Um fato interessante sobre o jornal editado pelo avô é que
ele fazia o comentário do cotidiano através da charge que ele mesmo preparava
em processo de xilogravura. Enquanto estava à espera dos clientes de suas
causas jurídicas, ficava a manipular o canivete na madeira, graças a sua
habilidade com as mãos. Também fazia brinquedos em madeira, para os filhos e
para os netos. Déda não esquece da alegria quando recebeu um Mané Gostoso, um
boneco sustentado em duas varetas e que faz piruetas, quando é manipulado com
uma das mãos.
Outro lado forte do avô era o seu trabalho como folclorista.
Ele é o autor de um dos clássicos do folclore sergipano: “Brefaias e
Burundangas”. Também foi político, intendente de Simão Dias, cargo que hoje
corresponde a prefeito, além de deputado estadual por duas legislaturas. Da
passagem de seu avô pela política, Déda diz existir uma singularidade
envolvendo a ambos e as duas Constituições democráticas de Sergipe.

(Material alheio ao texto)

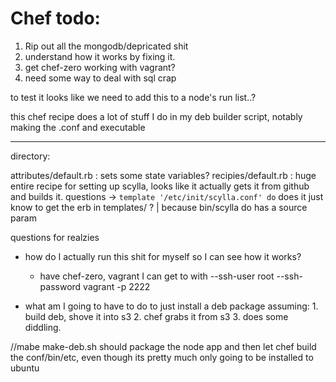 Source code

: # Chef todo:

1. Rip out all the mongodb/depricated shit
2. understand how it works by fixing it. 
3. get chef-zero working with vagrant?
4. need some way to deal with sql crap

to test it looks like we need to add this to a node's run list..?

this chef recipe does a lot of stuff I do in my deb builder script, notably making the .conf and executable


--------
directory:

attributes/default.rb : sets some state variables?
recipies/default.rb : huge entire recipe for setting up scylla, looks like it actually gets it from github and builds it. 
    questions ->
        `template '/etc/init/scylla.conf' do` does it just know to get the erb in templates/ ?
            | because bin/scylla do has a source param


questions for realzies
- how do I actually run this shit for myself so I can see how it works?
    - have chef-zero, vagrant I can get to with --ssh-user root --ssh-password vagrant -p 2222

- what am I going to have to do to just install a deb package
    assuming:
        1. build deb, shove it into s3
        2. chef grabs it from s3
        3. does some diddling.

//mabe make-deb.sh should package the node app and then let chef build the conf/bin/etc, even though its pretty much only going to be installed to ubuntu
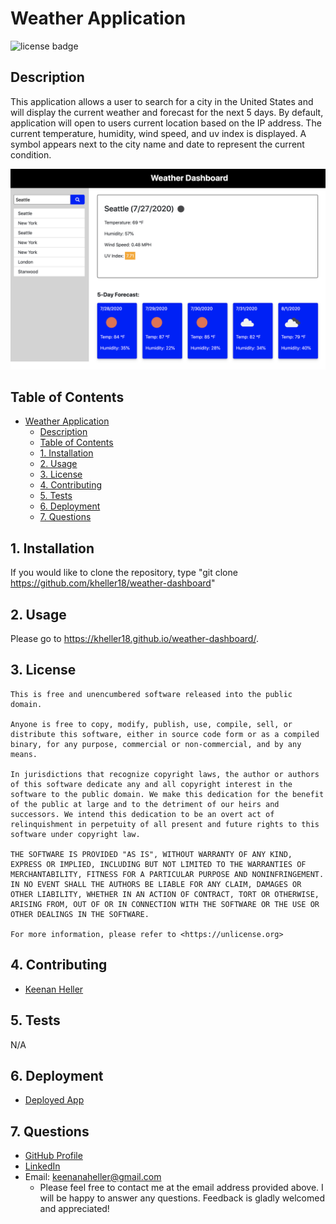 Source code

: # Weather Application

![license badge](https://img.shields.io/badge/license-Unlicense-blue)


## Description

  This application allows a user to search for a city in the United States and will display the current weather and forecast for the next 5 days.  By default, application will open to users current location based on the IP address.
  The current temperature, humidity, wind speed, and uv index is displayed.  A symbol appears next to the city name and date to represent the current condition.

  ![application screenshot](images/weather-dashboard-front-page.png)


## Table of Contents

- [Weather Application](#weather-application)
  - [Description](#description)
  - [Table of Contents](#table-of-contents)
  - [1. Installation](#1-installation)
  - [2. Usage](#2-usage)
  - [3. License](#3-license)
  - [4. Contributing](#4-contributing)
  - [5. Tests](#5-tests)
  - [6. Deployment](#6-deployment)
  - [7. Questions](#7-questions)


## 1. Installation

  If you would like to clone the repository, type "git clone https://github.com/kheller18/weather-dashboard"

## 2. Usage

  Please go to https://kheller18.github.io/weather-dashboard/.


## 3. License

	This is free and unencumbered software released into the public domain.

    Anyone is free to copy, modify, publish, use, compile, sell, or
    distribute this software, either in source code form or as a compiled
    binary, for any purpose, commercial or non-commercial, and by any
    means.

    In jurisdictions that recognize copyright laws, the author or authors
    of this software dedicate any and all copyright interest in the
    software to the public domain. We make this dedication for the benefit
    of the public at large and to the detriment of our heirs and
    successors. We intend this dedication to be an overt act of
    relinquishment in perpetuity of all present and future rights to this
    software under copyright law.

    THE SOFTWARE IS PROVIDED "AS IS", WITHOUT WARRANTY OF ANY KIND,
    EXPRESS OR IMPLIED, INCLUDING BUT NOT LIMITED TO THE WARRANTIES OF
    MERCHANTABILITY, FITNESS FOR A PARTICULAR PURPOSE AND NONINFRINGEMENT.
    IN NO EVENT SHALL THE AUTHORS BE LIABLE FOR ANY CLAIM, DAMAGES OR
    OTHER LIABILITY, WHETHER IN AN ACTION OF CONTRACT, TORT OR OTHERWISE,
    ARISING FROM, OUT OF OR IN CONNECTION WITH THE SOFTWARE OR THE USE OR
    OTHER DEALINGS IN THE SOFTWARE.

    For more information, please refer to <https://unlicense.org>


## 4. Contributing

  + [Keenan Heller](https://github.com/kheller18)


## 5. Tests

  N/A


## 6. Deployment
  + [Deployed App](https://kheller18.github.io/weather-dashboard/)


## 7. Questions

  + [GitHub Profile](https://github.com/kheller18)
  + [LinkedIn](https://www.linkedin.com/in/keenanheller/)
  + Email: keenanaheller@gmail.com
    + Please feel free to contact me at the email address provided above.  I will be happy to answer any questions.  Feedback is gladly welcomed and appreciated!
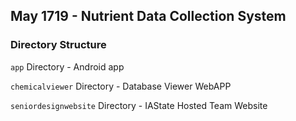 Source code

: May 1719 - Nutrient Data Collection System
---

### Directory Structure
`app` Directory - Android app

`chemicalviewer` Directory - Database Viewer WebAPP

`seniordesignwebsite` Directory - IAState Hosted Team Website
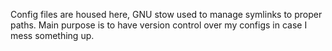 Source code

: Config files are housed here, GNU stow used to manage symlinks to proper paths. Main purpose is to have version control over my configs in case I mess something up.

A primeira, elaborada em 1947, contou com a participação de
meu avô Zeca. A segunda, escrita em 1989, contou com minha presença. Teve um
Déda assinando em 1947 e um Déda assinando em 1989. O meu avô Zeca exerceu
grande influência em minha vida política, pelo peso intelectual que ele teve,
pela exigência e por seu comportamento na política de homem de palavra. Muitas
vezes, em minha passagem pela Assembléia Legislativa, o velho deputado Djenal
Tavares de Queiroz me dizia: “seu avô era assim como você. Ele dava a palavra e
cumpria”.
De sua mãe, Déda herdou o lado da liderança e o de ter
orgulho do que se consegue ser e não abrir mão dos seus direitos.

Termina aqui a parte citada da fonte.